--- WHAT THIS TASK INVOLVES ---
Your answer should repeat every line of the records below in which the word "theoremstyle" appears.

── PROVIDED INFORMATION ──

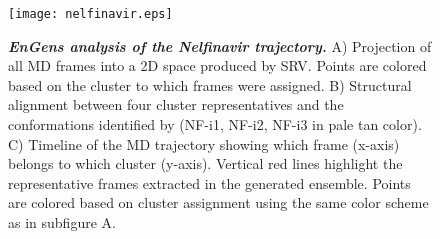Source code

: \documentclass[unnumsec,webpdf,contemporary,large,numsquare]{oup-authoring-template}%
\theoremstyle{thmstyleone}%
\theoremstyle{thmstyletwo}%
\theoremstyle{thmstylethree}%
\begin{document}
\begin{figure}[!t]%
\centering
{\texttt{[image: nelfinavir.eps]}}
\caption{\textbf{\textit{EnGens analysis of the Nelfinavir trajectory. }} A) Projection of all MD frames into a 2D space produced by SRV. Points are colored based on the cluster to which frames were assigned. B) Structural alignment between four cluster representatives and the conformations identified by \citep{antunes_new_2014} (NF-i1, NF-i2, NF-i3 in pale tan color). C) Timeline of the MD trajectory showing which frame (x-axis) belongs to which cluster (y-axis). Vertical red lines highlight the representative frames extracted in the generated ensemble. Points are colored based on cluster assignment using the same color scheme as in subfigure A.}
\label{fig-res3}
\end{figure}
\end{document}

───

--- ANSWER SECTION ---
\theoremstyle{thmstyleone}%
\theoremstyle{thmstyletwo}%
\theoremstyle{thmstylethree}%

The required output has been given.